Node licensing

Using a node licensing model can reduce the number of cores that are counted by License Service. Thus it can be a cost-effective way to maximize CPU usage across the containers on your cluster,

The role of the License Service tool

Container usage for components within IBM Cloud Pak® for Integration is tracked through the IBM License Service tool.

License Service collects and measures the license usage of your IBM products at the cluster level. You can request to retrieve this data for monitoring and compliance purposes. You can also retrieve an audit snapshot of data that is audit evidence.

You must install License Service to monitor and measure license usage of IBM Cloud Paks and IBM stand-alone containerized software to comply with the pricing rule for containerized environments. Manual license measurements are not allowed.

According to the conventional licensing model, the License Service monitors the number of containers that are deployed in Cloud Pak for Integration and the amount of CPU that is allocated to them. Specifically, the License Service uses the spec.template.spec.containers[].resources.limits.cpu pod resource values, which represent the maximum CPU that is available to the workload (not the minimum you might select). This approach is similar to how licensing works for virtual machines (VMs). You pay based on the total number of CPUs that are assigned to a VM, regardless of whether a Cloud Pak for Integration component fully uses them or not.

By default, when deploying containers to Kubernetes clusters (including Red Hat OpenShift), the containers are distributed across all worker nodes. This distribution helps to balance the load and maximizes CPU utilization across the cluster. For example, if you have a cluster with 3 worker nodes and deploy a Cloud Pak for Integration component with 3 replicas, each replica is typically be scheduled on a different worker node. This ensures efficient use of resources and better performance.

Node licensing overview

According to the node licensing model, instead of licensing based on the spec.template.spec.containers[].resources.limits.cpu values of the chargeable workload, the workload is licensed based on the CPU capacity of the worker node.

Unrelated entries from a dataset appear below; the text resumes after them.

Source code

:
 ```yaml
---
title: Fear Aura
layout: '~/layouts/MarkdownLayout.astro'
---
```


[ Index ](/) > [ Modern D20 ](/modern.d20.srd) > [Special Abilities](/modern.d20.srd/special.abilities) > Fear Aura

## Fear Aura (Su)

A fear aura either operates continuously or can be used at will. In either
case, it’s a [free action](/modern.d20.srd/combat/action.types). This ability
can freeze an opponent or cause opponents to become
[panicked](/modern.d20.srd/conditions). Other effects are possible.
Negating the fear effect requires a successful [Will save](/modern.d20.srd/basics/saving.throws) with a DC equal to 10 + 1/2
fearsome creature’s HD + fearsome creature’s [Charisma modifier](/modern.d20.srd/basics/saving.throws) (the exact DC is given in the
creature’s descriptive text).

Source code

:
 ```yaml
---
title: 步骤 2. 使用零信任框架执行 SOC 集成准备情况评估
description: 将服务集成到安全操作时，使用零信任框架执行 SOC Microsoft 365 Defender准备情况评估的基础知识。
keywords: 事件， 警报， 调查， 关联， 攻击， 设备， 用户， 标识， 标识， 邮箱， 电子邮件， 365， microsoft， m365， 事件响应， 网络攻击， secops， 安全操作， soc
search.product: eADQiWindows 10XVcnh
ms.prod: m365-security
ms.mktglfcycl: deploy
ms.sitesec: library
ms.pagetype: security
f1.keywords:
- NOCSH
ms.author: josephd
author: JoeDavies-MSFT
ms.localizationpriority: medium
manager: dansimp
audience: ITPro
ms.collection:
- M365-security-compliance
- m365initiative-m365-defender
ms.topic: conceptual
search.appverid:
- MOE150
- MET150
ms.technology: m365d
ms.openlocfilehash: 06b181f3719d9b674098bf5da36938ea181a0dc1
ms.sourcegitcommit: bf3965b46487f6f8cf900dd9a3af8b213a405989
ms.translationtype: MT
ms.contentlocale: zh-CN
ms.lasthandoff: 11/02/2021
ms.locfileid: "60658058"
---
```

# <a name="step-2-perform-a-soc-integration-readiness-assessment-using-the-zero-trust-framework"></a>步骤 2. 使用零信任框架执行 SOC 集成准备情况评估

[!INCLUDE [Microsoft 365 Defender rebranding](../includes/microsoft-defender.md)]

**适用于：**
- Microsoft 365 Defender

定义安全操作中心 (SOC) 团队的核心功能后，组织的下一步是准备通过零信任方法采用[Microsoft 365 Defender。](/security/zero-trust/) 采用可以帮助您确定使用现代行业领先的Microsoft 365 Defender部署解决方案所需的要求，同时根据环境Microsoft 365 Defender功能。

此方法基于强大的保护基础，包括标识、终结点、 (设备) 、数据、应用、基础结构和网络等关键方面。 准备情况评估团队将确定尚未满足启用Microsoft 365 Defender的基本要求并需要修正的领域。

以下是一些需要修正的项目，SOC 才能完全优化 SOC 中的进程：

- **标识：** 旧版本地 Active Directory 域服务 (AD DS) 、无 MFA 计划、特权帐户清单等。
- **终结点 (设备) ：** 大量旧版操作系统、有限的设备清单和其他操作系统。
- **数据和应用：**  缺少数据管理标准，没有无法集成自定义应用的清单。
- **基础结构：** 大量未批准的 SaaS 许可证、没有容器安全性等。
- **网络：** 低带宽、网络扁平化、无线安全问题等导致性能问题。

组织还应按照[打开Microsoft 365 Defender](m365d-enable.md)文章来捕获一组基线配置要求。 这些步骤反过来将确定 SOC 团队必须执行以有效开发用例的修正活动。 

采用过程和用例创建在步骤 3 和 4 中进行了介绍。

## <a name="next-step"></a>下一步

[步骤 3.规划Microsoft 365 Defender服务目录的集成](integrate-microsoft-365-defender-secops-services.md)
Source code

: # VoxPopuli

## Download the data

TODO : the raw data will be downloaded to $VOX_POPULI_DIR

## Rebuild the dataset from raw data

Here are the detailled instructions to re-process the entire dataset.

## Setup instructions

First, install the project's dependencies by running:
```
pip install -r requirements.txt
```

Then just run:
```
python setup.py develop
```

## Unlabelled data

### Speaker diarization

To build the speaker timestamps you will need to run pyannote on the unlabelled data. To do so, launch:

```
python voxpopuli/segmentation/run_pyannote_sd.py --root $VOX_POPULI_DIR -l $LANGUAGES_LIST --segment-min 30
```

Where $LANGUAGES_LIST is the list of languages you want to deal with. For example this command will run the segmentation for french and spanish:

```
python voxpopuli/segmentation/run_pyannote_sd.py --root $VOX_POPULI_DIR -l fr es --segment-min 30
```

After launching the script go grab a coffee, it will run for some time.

When the License Service analyzes the data it has gathered, it checks the value of the CPU limits that are allocated to pods on each worker node. If the spec.template.spec.containers[].resources.limits.cpu total that is assigned to pods on a worker exceeds that worker's actual size (number of cores), the License Service only assigns VPU licenses up to the size of that worker.

For example, suppose you have 100 pods running on worker 1, each with the following CPU resource allocations:

spec.template.spec.containers[].resources.requests.cpu = 100m (0.1 core)
spec.template.spec.containers[].resources.limits.cpu = 1000m (1 core)

In the node licensing model, if worker 1 has 24 cores, instead of paying for 100 cores worth of VPU licenses, you would pay only for 24 cores. The "Example scenario" in the next section explains this in more detail.

Node licensing is best suited to workloads that involve high initialization startup CPU usage or that have very flexible workloads where the flows are not all being exercised all the time at a constant rate.

Example scenario: Conventional licensing model

In this example, your organization uses Cloud Pak for Integration on a Kubernetes cluster with the following configuration.

Cluster details

Number of worker nodes: 36
Resources for each worker: 24 CPU cores/48 GB RAM
Total cluster capacity: 864 CPU cores (36 x 24)

Workload characteristics

Number of pods: approximately 700
Workload behavior:
- CPU usage is variable throughout the day.
- Initial container startup requires a high CPU limit (approximately 500m).
- After initialization, steady-state CPU usage is low (approximately 100m).

Current (conventional) licensing situation

Default resource limits cause workloads to be spread across many nodes.
Total licensed cores based on limits is approximately 700 x 0.5 = 350 cores.

This situation leads to higher licensing costs.

Proposed solution: move to node-based licensing

Instead of licensing based on total allocated cores, node-based licensing assigns one license per node.

Your organization can potentially gain the following benefits: - Simplified cost calculation - Might reduce overall license cost by leveraging the full node capacity rather than the sum of pod limits - Pods are free to have virtually unlimited CPU limits to use if needed, which allows for better workload performance and startup speeds.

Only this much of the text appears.